The original version was made of wood, with a polyethylene receiver and cord. In 2000, Fisher-Price changed the rotary dial for a push-button version with lights in an effort to modernize the toy, but consumers complained and the rotary version returned to the market the following year. The Chatter Telephone was designed by Ernest Thornell, whose daughter Tina would drag around a metal phone while playing. This gave him the idea of adding wheels, which with a bent axle permitted the movement of eyes, adding to the "whimsical" nature, that Herman Fisher desired of all Fisher-Price toys (from phone conversation with Ernie Thornell and recollections of Herm Fisher by John Smith).

From its introduction through the 1970s, the Chatter Telephone was Fisher-Price's best selling product. It has been cited as one of the company's offerings that helped save Fisher Price in the 1990s following a failed attempt to market toys for older children in the late 1980s, and enjoys continuing popularity. It is available both as an authentic reproduction and in a modern form.

==In popular culture==
- In 1985, Fisher-Price offered to donate a Chatter Telephone, Rock A Stack, and Activity Center to NASA for Senator Jake Garn to play with while on the STS-51-D space shuttle mission. This offer was rejected as NASA felt there was insufficient time to test the toys for safety.

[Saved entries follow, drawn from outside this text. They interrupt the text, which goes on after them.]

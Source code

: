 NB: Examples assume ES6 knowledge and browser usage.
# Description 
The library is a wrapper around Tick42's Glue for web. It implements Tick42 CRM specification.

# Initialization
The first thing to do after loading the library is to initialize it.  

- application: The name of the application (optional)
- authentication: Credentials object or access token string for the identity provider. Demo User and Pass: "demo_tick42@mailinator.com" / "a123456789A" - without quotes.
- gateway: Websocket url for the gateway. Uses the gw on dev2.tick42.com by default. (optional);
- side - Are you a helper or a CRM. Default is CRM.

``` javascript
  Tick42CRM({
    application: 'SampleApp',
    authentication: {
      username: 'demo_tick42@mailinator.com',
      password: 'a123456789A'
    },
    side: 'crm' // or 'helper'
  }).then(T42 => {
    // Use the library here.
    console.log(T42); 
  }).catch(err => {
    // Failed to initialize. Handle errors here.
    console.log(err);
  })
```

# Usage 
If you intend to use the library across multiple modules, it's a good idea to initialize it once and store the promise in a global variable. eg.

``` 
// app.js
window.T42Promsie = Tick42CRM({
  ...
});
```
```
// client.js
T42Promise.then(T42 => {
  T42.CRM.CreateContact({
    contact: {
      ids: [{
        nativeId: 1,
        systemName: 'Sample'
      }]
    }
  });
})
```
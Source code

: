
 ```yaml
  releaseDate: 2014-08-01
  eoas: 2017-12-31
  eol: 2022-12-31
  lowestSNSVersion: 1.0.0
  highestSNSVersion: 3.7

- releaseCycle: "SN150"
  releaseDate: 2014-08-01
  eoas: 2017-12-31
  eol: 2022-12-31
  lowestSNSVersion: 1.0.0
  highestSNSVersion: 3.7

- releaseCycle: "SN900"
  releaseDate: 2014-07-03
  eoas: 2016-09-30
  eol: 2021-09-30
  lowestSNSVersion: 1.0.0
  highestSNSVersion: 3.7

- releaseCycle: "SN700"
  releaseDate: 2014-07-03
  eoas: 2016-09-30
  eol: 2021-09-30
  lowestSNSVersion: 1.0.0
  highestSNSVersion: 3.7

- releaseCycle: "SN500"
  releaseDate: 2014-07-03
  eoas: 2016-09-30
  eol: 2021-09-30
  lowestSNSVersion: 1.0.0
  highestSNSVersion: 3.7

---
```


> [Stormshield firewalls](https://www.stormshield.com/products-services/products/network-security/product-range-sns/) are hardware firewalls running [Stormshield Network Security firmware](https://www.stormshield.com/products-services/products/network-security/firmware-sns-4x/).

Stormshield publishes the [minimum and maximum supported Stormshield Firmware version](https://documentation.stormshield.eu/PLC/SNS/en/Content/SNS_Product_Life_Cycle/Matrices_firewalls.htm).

- In the 1999 movie, The Adventures of Elmo in Grouchland, Elmo owns a Chatter Telephone.
- The 2002 Venetian Snares album 2370894 features a melted Chatter Telephone on its cover art.
- In The Simpsons episode "Moe Baby Blues", Maggie Simpson is seen having a Chatter Telephone in her room.
- In 2003, the Chatter Telephone was listed as one of the 100 most memorable toys of the 20th century by the Toy Industry Association.
- In 2005, the Chatter Telephone was chosen as one of Dr. Toy's Best Classic Toys.
- A Chatter Telephone toy appears in the 2010 animated film Toy Story 3 as a supporting character, who has been at Sunnyside Daycare for many years, and helps Woody save his friends from Lotso, notably warning him about a cymbal-banging monkey who watches the daycare’s security cameras and alerts Lotso to toys attempting to escape. He is voiced by Teddy Newton and speaks with a film noir style, and a Brooklyn accent.
- The Chatter Telephone influenced an art car created by Howard Davis for his telecommunications company.
- A Chatter Telephone appears on the cover of American rock band Thee Oh Sees' 2011 album Castlemania.
- A Chatter Telephone appears in the 2017 animated film The Boss Baby. He also appears in the sequel The Boss Baby: Family Business.
- A Chatter Telephone prominently appears in the 2022 horror film Skinamarink.